Segala puji bagi Allah, shalawat serta salam semoga terlimpah ke atas utusan terpilih, Muhammad Shalallahu Alaihi Wassalam.
Alhamdulillah hari ini adalah puasa kita yang ke-27 dalam Ramadhan 1438 Hijriah ini.
Syaikh Abu al Hasan Ali asy Syadzili r.a. mengatakan, "Janganlah menyebarluaskan ilmumu dengan tujuan agar kau dipercaya orang-orang, tetapi sebarkanlah ilmumu agar kau dipercaya Allah, walaupun dengan berbagai kekurangan......

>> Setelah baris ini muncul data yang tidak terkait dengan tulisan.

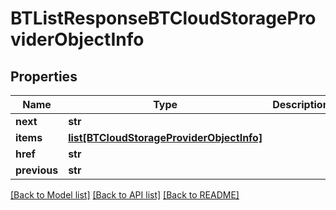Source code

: # BTListResponseBTCloudStorageProviderObjectInfo

## Properties
Name | Type | Description | Notes
------------ | ------------- | ------------- | -------------
**next** | **str** |  | [optional] 
**items** | [**list[BTCloudStorageProviderObjectInfo]**](BTCloudStorageProviderObjectInfo.md) |  | [optional] 
**href** | **str** |  | [optional] 
**previous** | **str** |  | [optional] 

[[Back to Model list]](../README.md#documentation-for-models) [[Back to API list]](../README.md#documentation-for-api-endpoints) [[Back to README]](../README.md)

Kekurangan antara dirimu dengan Allah pada aspek yang Dia perintahkan, lebih baik daripada kekurangan yang ada antara dirimu dengan manusia pada aspek yang Dia larang. Karena kekurangan yang membawamu kepada Allah lebih baik dari pada kekurangan yang memutuskanmu dariNya."

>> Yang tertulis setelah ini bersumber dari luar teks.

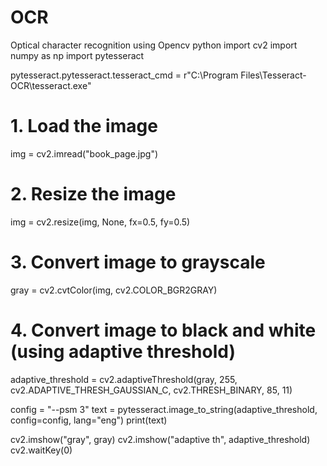 # OCR
Optical character recognition using Opencv python 
import cv2
import numpy as np
import pytesseract

pytesseract.pytesseract.tesseract_cmd = r"C:\Program Files\Tesseract-OCR\tesseract.exe"

# 1. Load the image
img = cv2.imread("book_page.jpg")

# 2. Resize the image
img = cv2.resize(img, None, fx=0.5, fy=0.5)

# 3. Convert image to grayscale
gray = cv2.cvtColor(img, cv2.COLOR_BGR2GRAY)

# 4. Convert image to black and white (using adaptive threshold)
adaptive_threshold = cv2.adaptiveThreshold(gray, 255, cv2.ADAPTIVE_THRESH_GAUSSIAN_C, cv2.THRESH_BINARY, 85, 11)

config = "--psm 3"
text = pytesseract.image_to_string(adaptive_threshold, config=config, lang="eng")
print(text)

cv2.imshow("gray", gray)
cv2.imshow("adaptive th", adaptive_threshold)
cv2.waitKey(0)
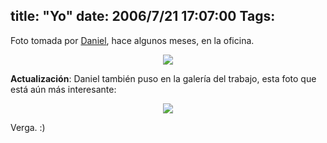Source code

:title: "Yo"
date: 2006/7/21 17:07:00
Tags: 
---
Foto tomada por <a target="_blank" href="http://www.damog.net/gallery/moblog/muchachito_site">Daniel</a>, hace algunos meses, en la oficina.

<p align="center"><img src="http://www.damog.net/files/pics/damog-ojos-pa-arriba.jpg"/></p>
<p align="left"><strong>Actualización</strong>: Daniel también puso en la galería del trabajo, esta foto que está aún más interesante:</p>
<p align="center"><img src="http://www.damog.net/files/pics/damog-santanero.jpg"/></p>
<p align="left">Verga. :) </p>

Membangga-banggakan atau memamerkan ilmu agama yang dikuasai di hadapan manusia itu tidak ada gunanya, bahkan malah rugi. Soalnya, kita ini hidup di tengah manusia yang tidak menghargai ilmu agama. Jadi, mereka paling akan bilang “who cares” alias emang gue pikirin dengan ilmu loh?
Ilmu agama itu dipelajari untuk menumbuhkan “khasyah” (rasa takut pada Allah), bukan untuk jadi bahan pamer atau bangga-banggaan.
Ilmu dipelajari untuk diamalkan, dan sebagai landasan ibadah.
Dulu para ulama-ulama besar diterima dakwahnya oleh masyarakat karena mereka mengamalkan ilmu yang mereka dakwahkan, dan menghiasi kehidupan mereka dengan khasyah dan santun di hadapan masyarakat.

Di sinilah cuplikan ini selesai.